We propose a new technique for constructing low-rank approximations of matrices that arise in kernel methods for machine learning. Our approach pairs a novel automatically constructed analytic expansion of the underlying kernel function with a data-dependent compression step to further optimize the approximation. This procedure works in linear time and is applicable to any isotropic kernel. Moreover, our method accepts the desired error tolerance as input, in contrast to prevalent methods which accept the rank as input. Experimental results show our approach compares favorably to the commonly used Nystrom method with respect to both accuracy for a given rank and computational time for a given accuracy across a variety of kernels, dimensions, and datasets. Notably, in many of these problem settings our approach produces near-optimal low-rank approximations. We provide an efficient open-source implementation of our new technique to complement our theoretical developments and experimental results.

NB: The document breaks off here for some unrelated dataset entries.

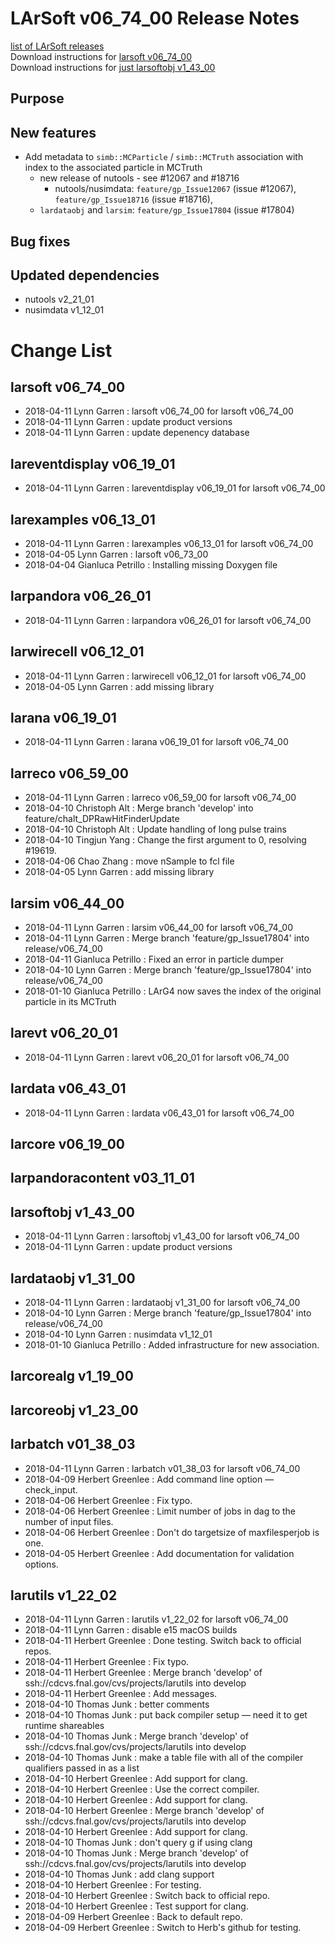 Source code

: # LArSoft v06_74_00 Release Notes



[list of LArSoft releases](LArSoft_release_list)  
Download instructions for [larsoft v06_74_00](https://scisoft.fnal.gov/scisoft/bundles/larsoft/v06_74_00/larsoft-v06_74_00.html)  
Download instructions for [just larsoftobj v1_43_00](https://scisoft.fnal.gov/scisoft/bundles/larsoftobj/v1_43_00/larsoftobj-v1_43_00.html)

## Purpose

## New features

-   Add metadata to `simb::MCParticle` / `simb::MCTruth` association with index to the associated particle in MCTruth
    -   new release of nutools - see \#12067 and \#18716
        -   nutools/nusimdata: `feature/gp_Issue12067` (issue \#12067), `feature/gp_Issue18716` (issue \#18716),
    -   `lardataobj` and `larsim`: `feature/gp_Issue17804` (issue \#17804)

## Bug fixes

## Updated dependencies

-   nutools v2_21_01
-   nusimdata v1_12_01

# Change List

## larsoft v06_74_00

-   2018-04-11 Lynn Garren : larsoft v06_74_00 for larsoft v06_74_00
-   2018-04-11 Lynn Garren : update product versions
-   2018-04-11 Lynn Garren : update depenency database

## lareventdisplay v06_19_01

-   2018-04-11 Lynn Garren : lareventdisplay v06_19_01 for larsoft v06_74_00

## larexamples v06_13_01

-   2018-04-11 Lynn Garren : larexamples v06_13_01 for larsoft v06_74_00
-   2018-04-05 Lynn Garren : larsoft v06_73_00
-   2018-04-04 Gianluca Petrillo : Installing missing Doxygen file

## larpandora v06_26_01

-   2018-04-11 Lynn Garren : larpandora v06_26_01 for larsoft v06_74_00

## larwirecell v06_12_01

-   2018-04-11 Lynn Garren : larwirecell v06_12_01 for larsoft v06_74_00
-   2018-04-05 Lynn Garren : add missing library

## larana v06_19_01

-   2018-04-11 Lynn Garren : larana v06_19_01 for larsoft v06_74_00

## larreco v06_59_00

-   2018-04-11 Lynn Garren : larreco v06_59_00 for larsoft v06_74_00
-   2018-04-10 Christoph Alt : Merge branch 'develop' into feature/chalt_DPRawHitFinderUpdate
-   2018-04-10 Christoph Alt : Update handling of long pulse trains
-   2018-04-10 Tingjun Yang : Change the first argument to 0, resolving \#19619.
-   2018-04-06 Chao Zhang : move nSample to fcl file
-   2018-04-05 Lynn Garren : add missing library

## larsim v06_44_00

-   2018-04-11 Lynn Garren : larsim v06_44_00 for larsoft v06_74_00
-   2018-04-11 Lynn Garren : Merge branch 'feature/gp_Issue17804' into release/v06_74_00
-   2018-04-11 Gianluca Petrillo : Fixed an error in particle dumper
-   2018-04-10 Lynn Garren : Merge branch 'feature/gp_Issue17804' into release/v06_74_00
-   2018-01-10 Gianluca Petrillo : LArG4 now saves the index of the original particle in its MCTruth

## larevt v06_20_01

-   2018-04-11 Lynn Garren : larevt v06_20_01 for larsoft v06_74_00

## lardata v06_43_01

-   2018-04-11 Lynn Garren : lardata v06_43_01 for larsoft v06_74_00

## larcore v06_19_00

## larpandoracontent v03_11_01

## larsoftobj v1_43_00

-   2018-04-11 Lynn Garren : larsoftobj v1_43_00 for larsoft v06_74_00
-   2018-04-11 Lynn Garren : update product versions

## lardataobj v1_31_00

-   2018-04-11 Lynn Garren : lardataobj v1_31_00 for larsoft v06_74_00
-   2018-04-10 Lynn Garren : Merge branch 'feature/gp_Issue17804' into release/v06_74_00
-   2018-04-10 Lynn Garren : nusimdata v1_12_01
-   2018-01-10 Gianluca Petrillo : Added infrastructure for new association.

## larcorealg v1_19_00

## larcoreobj v1_23_00

## larbatch v01_38_03

-   2018-04-11 Lynn Garren : larbatch v01_38_03 for larsoft v06_74_00
-   2018-04-09 Herbert Greenlee : Add command line option —check_input.
-   2018-04-06 Herbert Greenlee : Fix typo.
-   2018-04-06 Herbert Greenlee : Limit number of jobs in dag to the number of input files.
-   2018-04-06 Herbert Greenlee : Don't do targetsize of maxfilesperjob is one.
-   2018-04-05 Herbert Greenlee : Add documentation for validation options.

## larutils v1_22_02

-   2018-04-11 Lynn Garren : larutils v1_22_02 for larsoft v06_74_00
-   2018-04-11 Lynn Garren : disable e15 macOS builds
-   2018-04-11 Herbert Greenlee : Done testing. Switch back to official repos.
-   2018-04-11 Herbert Greenlee : Fix typo.
-   2018-04-11 Herbert Greenlee : Merge branch 'develop' of ssh://cdcvs.fnal.gov/cvs/projects/larutils into develop
-   2018-04-11 Herbert Greenlee : Add messages.
-   2018-04-10 Thomas Junk : better comments
-   2018-04-10 Thomas Junk : put back compiler setup — need it to get runtime shareables
-   2018-04-10 Thomas Junk : Merge branch 'develop' of ssh://cdcvs.fnal.gov/cvs/projects/larutils into develop
-   2018-04-10 Thomas Junk : make a table file with all of the compiler qualifiers passed in as a list
-   2018-04-10 Herbert Greenlee : Add support for clang.
-   2018-04-10 Herbert Greenlee : Use the correct compiler.
-   2018-04-10 Herbert Greenlee : Add support for clang.
-   2018-04-10 Herbert Greenlee : Merge branch 'develop' of ssh://cdcvs.fnal.gov/cvs/projects/larutils into develop
-   2018-04-10 Herbert Greenlee : Add support for clang.
-   2018-04-10 Thomas Junk : don't query g if using clang
-   2018-04-10 Thomas Junk : Merge branch 'develop' of ssh://cdcvs.fnal.gov/cvs/projects/larutils into develop
-   2018-04-10 Thomas Junk : add clang support
-   2018-04-10 Herbert Greenlee : For testing.
-   2018-04-10 Herbert Greenlee : Switch back to official repo.
-   2018-04-10 Herbert Greenlee : Test support for clang.
-   2018-04-09 Herbert Greenlee : Back to default repo.
-   2018-04-09 Herbert Greenlee : Switch to Herb's github for testing.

翻译：我们提出了一种在机器学习的内核方法中生成的低级别矩阵近似值构建新技术。 我们的方法将新颖的自动构建的内核功能分析扩展与数据依赖压缩步骤相配,以进一步优化近似值。 这个程序在线性时间里运作,适用于任何异热带内核。 此外,我们的方法接受理想的差错容忍度作为输入,这与接受作为输入的等级的普遍方法相比。 实验结果显示,我们的方法优于常用的Nystrom方法,既适合给定等级的准确性,也有利于计算各种内核、尺寸和数据集的准确性。 值得注意的是,在很多这样的问题环境中,我们的方法产生接近最佳的低级近似值。 我们高效地以开放源方式实施我们的新技术,以补充我们的理论发展和实验结果。